内心冷や汗が止まらない私に気づかずに、オーブエル殿下は話を続ける。
「慌てた拍子で魔法が発動するなんて、相当に魔力量が多いか制御ができていないかのどちらかだけど、騎士団にいるくらいだから前者だよね。凄そうな人が近衛隊に来てくれて嬉しいよ。よかったら今度隠匿の魔法をしっかり見せてくれない? 研究に協力してくれたら有難いんだけど」
「……機会がありましたら」
すみません殿下、私きっと後者です! ただ制御ができてないだけです! 全然凄くないです!
というか私、もしかして今までも気づかないうちに隠匿の魔法を使ったりしていたのかしら?もしかして、もしかしてよ? アルベール殿下のお傍で使っていたり、してないわよね?
そう不安になった私の脳裏にイルダとの会話が過ぎった。
『良かったじゃないですか、殿下に変な令嬢として認識されていなくて。変な令嬢としてすら、でしょうか』
『変でも何でも認識されないよりはマシよぉーっ!』
……冗談じゃないわ。
アルベール殿下に気持ちの悪い違和感のある令嬢として認識されていたら最悪よ! 今までは地味でもずっと傍にいたのだから顔くらい覚えられていると思っていたのに、隠匿の魔法を使っていたなら顔も曖昧でただ気持ちの悪い誰かもわからない令嬢だわ!
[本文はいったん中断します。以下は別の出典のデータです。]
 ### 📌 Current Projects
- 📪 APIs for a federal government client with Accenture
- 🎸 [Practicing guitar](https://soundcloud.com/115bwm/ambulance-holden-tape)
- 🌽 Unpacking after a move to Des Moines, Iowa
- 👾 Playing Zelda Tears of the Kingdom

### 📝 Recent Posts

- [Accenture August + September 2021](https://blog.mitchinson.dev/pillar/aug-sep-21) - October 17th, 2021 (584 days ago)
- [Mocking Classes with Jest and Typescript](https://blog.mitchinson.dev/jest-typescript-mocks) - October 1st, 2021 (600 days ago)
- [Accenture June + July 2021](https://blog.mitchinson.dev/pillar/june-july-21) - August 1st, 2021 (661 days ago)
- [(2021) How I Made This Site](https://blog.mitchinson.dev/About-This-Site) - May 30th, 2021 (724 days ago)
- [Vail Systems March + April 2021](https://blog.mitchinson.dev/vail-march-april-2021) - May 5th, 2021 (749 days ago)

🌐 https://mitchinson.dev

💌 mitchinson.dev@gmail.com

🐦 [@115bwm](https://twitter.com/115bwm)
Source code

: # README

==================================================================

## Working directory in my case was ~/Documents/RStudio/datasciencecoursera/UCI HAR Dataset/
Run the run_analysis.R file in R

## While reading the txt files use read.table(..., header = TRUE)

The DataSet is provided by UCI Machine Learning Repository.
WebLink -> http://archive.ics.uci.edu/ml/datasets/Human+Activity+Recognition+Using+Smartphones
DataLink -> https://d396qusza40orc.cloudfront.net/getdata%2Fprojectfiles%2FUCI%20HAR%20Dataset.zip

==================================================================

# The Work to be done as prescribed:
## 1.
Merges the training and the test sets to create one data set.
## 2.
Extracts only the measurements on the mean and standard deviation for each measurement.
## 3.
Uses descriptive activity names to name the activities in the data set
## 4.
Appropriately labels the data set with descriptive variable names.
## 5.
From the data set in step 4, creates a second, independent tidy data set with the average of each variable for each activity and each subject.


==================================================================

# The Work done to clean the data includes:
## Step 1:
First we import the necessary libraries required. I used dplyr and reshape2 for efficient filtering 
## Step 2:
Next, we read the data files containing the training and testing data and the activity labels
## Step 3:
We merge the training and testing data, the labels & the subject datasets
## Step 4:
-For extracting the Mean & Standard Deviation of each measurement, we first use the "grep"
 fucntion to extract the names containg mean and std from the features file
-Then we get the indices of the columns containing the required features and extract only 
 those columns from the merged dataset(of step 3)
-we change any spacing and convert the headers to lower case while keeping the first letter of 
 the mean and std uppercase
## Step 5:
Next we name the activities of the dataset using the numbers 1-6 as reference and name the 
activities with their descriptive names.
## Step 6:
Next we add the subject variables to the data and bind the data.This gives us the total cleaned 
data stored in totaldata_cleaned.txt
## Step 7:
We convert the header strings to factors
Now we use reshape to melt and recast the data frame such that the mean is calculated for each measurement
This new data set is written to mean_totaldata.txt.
私が最悪の可能性に頭を抱えたくなっていると、ドタバタと誰かが駆けてくる音が響いた。
「遅れましたぁぁぁ!」
よく伸びる声に振り向けば、茶髪で髭を生やし制服も微妙に着崩れた男性が、エドガーとジャンを置いていくように走ってきた。
後からついてくる二人が死にそうな顔をしているのを見ると、騎士寮からずっと全力疾走だったのかもしれない。
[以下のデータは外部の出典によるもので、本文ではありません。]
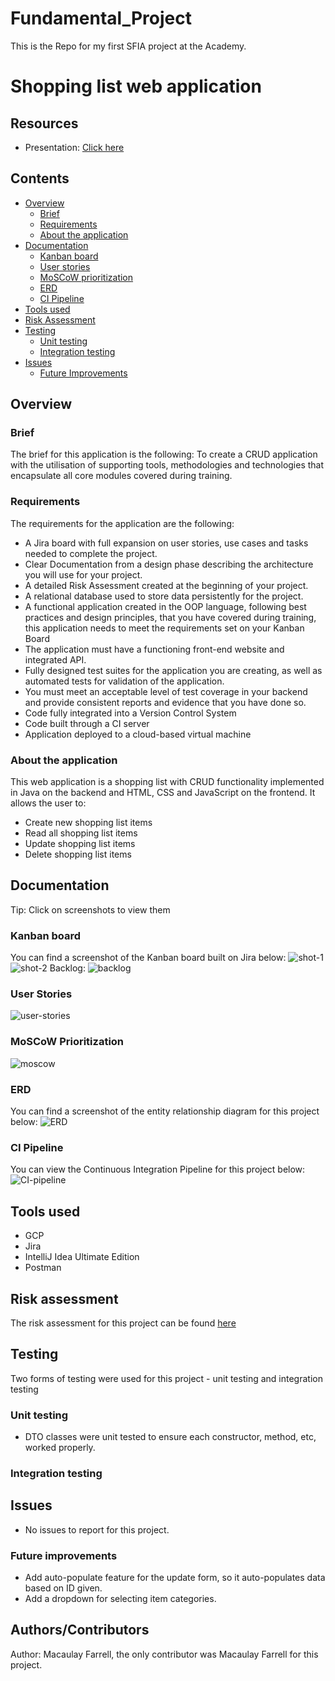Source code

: # Fundamental_Project
This is the Repo for my first SFIA project at the Academy. 

# Shopping list web application

## Resources
* Presentation: [Click here](https://docs.google.com/presentation/d/1mb8KoRhpG-OuJ1POmKj7klb5A0CG5vYyM1I8YBRJKqY/edit?usp=sharing)
## Contents 
* [Overview](#overview)
   * [Brief](#brief)
   * [Requirements](#requirements)
   * [About the application](#about-the-application)
* [Documentation](#documentation)
   * [Kanban board](#kanban-board)
   * [User stories](#user-stories)
   * [MoSCoW prioritization](#MoSCoW-prioritization)
   * [ERD](#erd)
   * [CI Pipeline](#ci-pipeline)
* [Tools used](#tools-used)
* [Risk Assessment](#risk-assessment)
* [Testing](#testing)
   * [Unit testing](#unit-testing)
   * [Integration testing](#integration-testing)
* [Issues](#issues)
   * [Future Improvements](#future-improvements)
## Overview
### Brief
The brief for this application is the following: To create a CRUD application with the utilisation of supporting tools, methodologies and technologies that encapsulate all core modules covered during training.
### Requirements
The requirements for the application are the following:
- A Jira board with full expansion on user stories, use cases and tasks needed to complete the project.
- Clear Documentation from a design phase describing the architecture you will use for your project.
- A detailed Risk Assessment created at the beginning of your project.
- A relational database used to store data persistently for the project.
- A functional application created in the OOP language, following best practices and design principles, that you have covered during training, this application needs to meet the requirements set on your Kanban Board
- The application must have a functioning front-end website and integrated API.
- Fully designed test suites for the application you are creating, as well as automated tests for validation of the application.
- You must meet an acceptable level of test coverage in your backend and provide consistent reports and evidence that you have done so.
- Code fully integrated into a Version Control System
- Code built through a CI server
- Application deployed to a cloud-based virtual machine
### About the application 
This web application is a shopping list with CRUD functionality implemented in Java on the backend and HTML, CSS and JavaScript on the frontend. It allows the user to:
- Create new shopping list items 
- Read all shopping list items 
- Update shopping list items
- Delete shopping list items
## Documentation
Tip: Click on screenshots to view them
### Kanban board 
You can find a screenshot of the Kanban board built on Jira below:
![shot-1](images/t1.JPG)
![shot-2](images/t2.JPG)
Backlog: 
![backlog](images/first-picture%20of%20backlog.JPG)
### User Stories
![user-stories](images/user%20stories.JPG)
### MoSCoW Prioritization 
![moscow](images/moscow.png)
### ERD 
You can find a screenshot of the entity relationship diagram for this project below:
![ERD](images/ERD.JPG)
### CI Pipeline
You can view the Continuous Integration Pipeline for this project below:
![CI-pipeline](images/CI-pipeline.png)

## Tools used
- GCP
- Jira 
- IntelliJ Idea Ultimate Edition
- Postman 
## Risk assessment
The risk assessment for this project can be found [here](https://docs.google.com/spreadsheets/d/1FZ0upgjej-PR6DOzRNrYEeQYHSlggi4H1xdrt9gCWvM/edit?usp=sharing)
## Testing 
Two forms of testing were used for this project - unit testing and integration testing
### Unit testing
- DTO classes were unit tested to ensure each constructor, method, etc, worked properly.
### Integration testing
## Issues 
- No issues to report for this project. 
### Future improvements
- Add auto-populate feature for the update form, so it auto-populates data based on ID given.
- Add a dropdown for selecting item categories.
## Authors/Contributors
Author: Macaulay Farrell, the only contributor was Macaulay Farrell for this project.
「遅すぎるぞ、アジリオ。お前はもう少し小隊長としての自覚をだな」
「あーはいはい、そういうのはいいから。お前はさっさと交代して部屋に戻っちまえ」
しっしっ、とバルドさんに片手を振った男性は、悪びれることもなく殿下に向き直った。
「殿下、多少時間を過ぎてしまいましたが、これより近衛騎士の交代を致します」
「多少?」
「だから一々うるせーんだよバルド。あっ、そういや新入りがいるって、アンタのことか」
「あっ、はい。フィーラと申します」
ぺこり、とお辞儀をすれば、男性は面倒くさそうに片手をあげた。
「俺はアジリオ。アンタの属する小隊の隊長。まぁ、適当によろしくな」
アルジオさんは私のことをまともに見ることもせず、ふらっと視線を漂わせて、肩で息をしながらやっと追い着いたエドガーとジャンを見た。
「ほら、お前ら整列」
アルジオさんがそう言うと、エドガーとジャンは殿下の前に呼吸を落ち着けながら整列する。そしてその後ろにバルドさんの小隊が並んだ。
「アンタもそこ並んで」
「はい!」
くいっと顎で指されたジャンの横に慌てて並ぶと、アルジオさんは殿下の前に一歩進み出る。
「アルベール殿下、第三王子近衛隊、これより担当小隊交代致します。ご許可を」
「許可します」
それが初仕事の、本格的な始まりを告げる合図だった。